The so-called Whistleblower Protection Act, (SB 783) which recentely passed in the state Senate, would hold corporate executives civilly liable for financial misconduct they had knowledge of but failed to report. Under the bill, executives and managers would be required to relay information on corporate and accounting fraud or face heavy fines. Recently signed federal legislation penalizing such practices includes nothing about reporting them.
The action also would impose up to $1 million in fines on corporations that withhold financial fraud information, provide new protections for those who provide such data and establish a whistleblower hotline for access to law enforcement.

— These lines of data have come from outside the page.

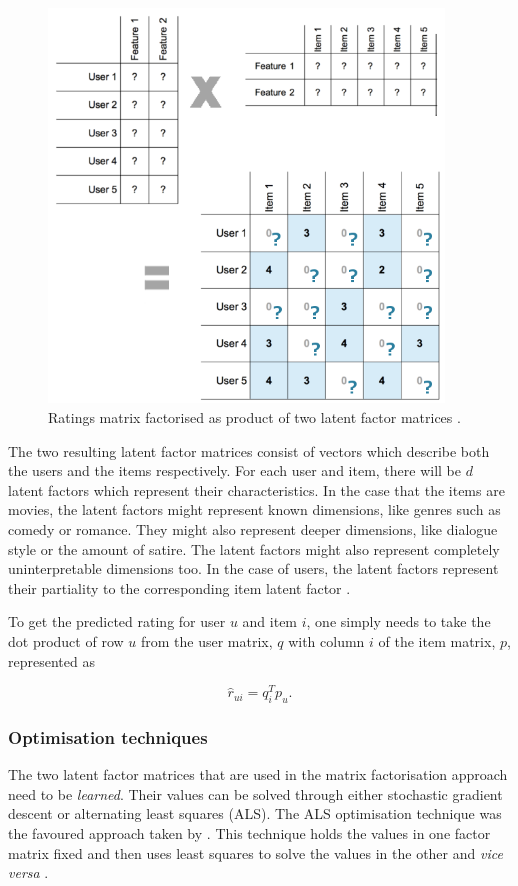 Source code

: \begin{figure}[H]
\centering
\includegraphics[width=10.5cm]{Figures/2_4_matrix_factorization.png}
\decoRule
\caption[Factor-matrices]{Ratings matrix factorised as product of two latent factor matrices \parencite{bailey_2016}.}
\label{fig:factors}
\end{figure}

The two resulting latent factor matrices consist of vectors which describe both the users and the items respectively. For each user and item, there will be $d$ latent factors which represent their characteristics. In the case that the items are movies, the latent factors might represent known dimensions, like genres such as comedy or romance. They might also represent deeper dimensions, like dialogue style or the amount of satire. The latent factors might also represent completely uninterpretable dimensions too. In the case of users, the latent factors represent their partiality to the corresponding item latent factor \parencite{koren2009matrix}.

To get the predicted rating for user $u$ and item $i$, one simply needs to take the dot product of row $u$ from the user matrix, $q$ with column $i$ of the item matrix, $p$, represented as

\begin{equation}
    \hat{r}_{ui} = q_i^T p_u.
\label{eqn:dot_prod}
\end{equation}

\subsubsection{Optimisation techniques}
The two latent factor matrices that are used in the matrix factorisation approach need to be \textit{learned}. Their values can be solved through either stochastic gradient descent or alternating least squares (ALS). The ALS optimisation technique was the favoured approach taken by \cite{bellkor_2008}. This technique holds the values in one factor matrix fixed and then uses least squares to solve the values in the other and \textit{vice versa} \parencite{koren2009matrix}.

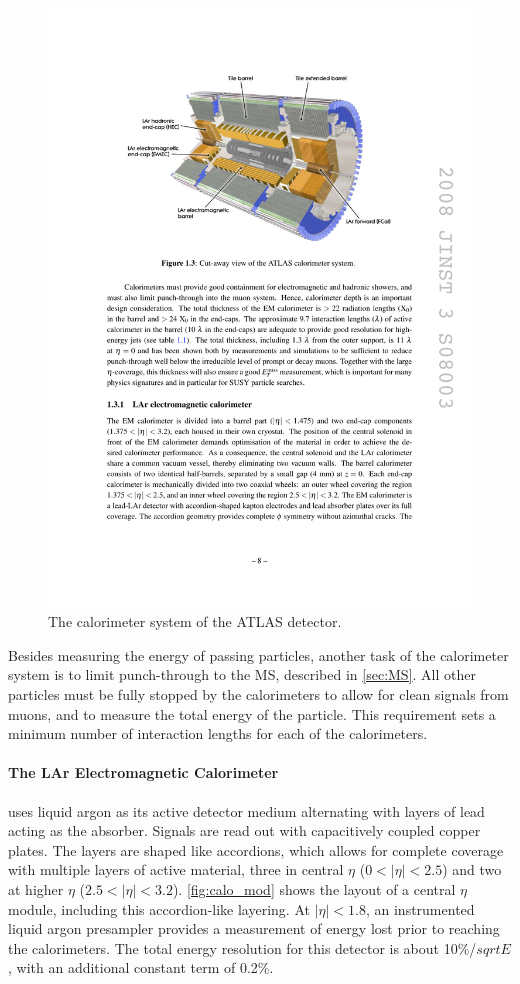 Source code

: \begin{centering}
\begin{figure}[bth]
\myfloatalign
\includegraphics[width=.90\linewidth]{figures/atlas/calorimeters.pdf}
\caption{The calorimeter system of the \ac{ATLAS} detector.}
\label{fig:calo}
\end{figure}
\end{centering}

Besides measuring the energy of passing particles, another task of the calorimeter system is to limit punch-through to the \ac{MS}, described in \autoref{sec:MS}. All other particles must be fully stopped by the calorimeters to allow for clean signals from muons, and to measure the total energy of the particle. This requirement sets a minimum number of interaction lengths for each of the calorimeters. 

\paragraph{The LAr Electromagnetic Calorimeter} uses liquid argon as its active detector medium alternating with layers of lead acting as the absorber. Signals are read out with capacitively coupled copper plates. The layers are shaped like accordions, which allows for complete coverage with multiple layers of active material, three in central $\eta$ ($0<|\eta|<2.5$) and two at higher $\eta$ ($2.5 < |\eta| < 3.2$). \autoref{fig:calo_mod} shows the layout of a central $\eta$ module, including this accordion-like layering. At $|\eta| < 1.8$, an instrumented liquid argon presampler provides a measurement of energy lost prior to reaching the calorimeters. The total energy resolution for this detector is about 10\%/$sqrt{E}$, with an additional constant term of 0.2\%. 

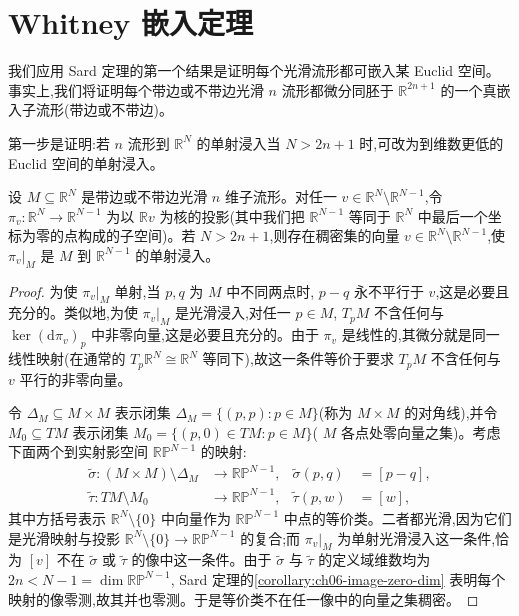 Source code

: \documentclass[../../main.tex]{subfiles}
\begin{document}
\section{Whitney 嵌入定理}\label{section:ch06-Whitney嵌入定理}

我们应用 Sard 定理的第一个结果是证明每个光滑流形都可嵌入某 Euclid 空间。事实上,我们将证明每个带边或不带边光滑 $n$ 流形都微分同胚于 $\mathbb{R}^{2n+1}$ 的一个真嵌入子流形(带边或不带边)。

第一步是证明:若 $n$ 流形到 $\mathbb{R}^N$ 的单射浸入当 $N>2n+1$ 时,可改为到维数更低的 Euclid 空间的单射浸入。

\begin{lemma}\label{lemma:ch06-reduce-codimension}
设 $M\subseteq\mathbb{R}^N$ 是带边或不带边光滑 $n$ 维子流形。对任一 $v\in\mathbb{R}^N\setminus\mathbb{R}^{N-1}$,令 $\pi_v:\mathbb{R}^N\to\mathbb{R}^{N-1}$ 为以 $\mathbb{R}v$ 为核的投影(其中我们把 $\mathbb{R}^{N-1}$ 等同于 $\mathbb{R}^N$ 中最后一个坐标为零的点构成的子空间)。若 $N>2n+1$,则存在稠密集的向量 $v\in\mathbb{R}^N\setminus\mathbb{R}^{N-1}$,使 $\pi_v|_M$ 是 $M$ 到 $\mathbb{R}^{N-1}$ 的单射浸入。
\end{lemma}

\begin{proof}
为使 $\pi_v|_M$ 单射,当 $p,q$ 为 $M$ 中不同两点时, $p-q$ 永不平行于 $v$,这是必要且充分的。类似地,为使 $\pi_v|_M$ 是光滑浸入,对任一 $p\in M$, $T_pM$ 不含任何与 $\ker(\mathrm{d}\pi_v)_p$ 中非零向量,这是必要且充分的。由于 $\pi_v$ 是线性的,其微分就是同一线性映射(在通常的 $T_p\mathbb{R}^N\cong\mathbb{R}^N$ 等同下),故这一条件等价于要求 $T_pM$ 不含任何与 $v$ 平行的非零向量。

令 $\Delta_M\subseteq M\times M$ 表示闭集 $\Delta_M=\{(p,p):p\in M\}$(称为 $M\times M$ 的对角线),并令 $M_0\subseteq TM$ 表示闭集 $M_0=\{(p,0)\in TM:p\in M\}$( $M$ 各点处零向量之集)。考虑下面两个到实射影空间 $\mathbb{RP}^{N-1}$ 的映射:
\begin{align*}
\widetilde{\sigma}:(M\times M)\setminus\Delta_M&\to\mathbb{RP}^{N-1},&
\widetilde{\sigma}(p,q)&=[p-q],\\
\widetilde{\tau}:TM\setminus M_0&\to\mathbb{RP}^{N-1},&
\widetilde{\tau}(p,w)&=[w],
\end{align*}
其中方括号表示 $\mathbb{R}^N\setminus\{0\}$ 中向量作为 $\mathbb{RP}^{N-1}$ 中点的等价类。二者都光滑,因为它们是光滑映射与投影 $\mathbb{R}^N\setminus\{0\}\to\mathbb{RP}^{N-1}$ 的复合;而 $\pi_v|_M$ 为单射光滑浸入这一条件,恰为 $[v]$ 不在 $\widetilde{\sigma}$ 或 $\widetilde{\tau}$ 的像中这一条件。由于 $\widetilde{\sigma}$ 与 $\widetilde{\tau}$ 的定义域维数均为 $2n<N-1=\dim\mathbb{RP}^{N-1}$, Sard 定理的\cref{corollary:ch06-image-zero-dim} 表明每个映射的像零测,故其并也零测。于是等价类不在任一像中的向量之集稠密。
\end{proof}
\end{document}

The bill (SB 783) could be voted on by the state Assembly as early as next Tuesday.
Margaret Strubel, spokesperson for the Oaks Project, cited the need for legislative safeguards in the wake of the corporate revelations. “Self-regulation equals no regulation,” she explained. “People’s lives have been ruined and their futures have been destroyed by all the scandal-riddled corporations. [Assemblymembers need] to vote for the strongest corporate reform legislation out there.”
The nonprofit Oaks Project was founded in 1997 by consumer advocates Ralph Nader and Harvey Rosenfield to encourage more effective citizen participation in California government.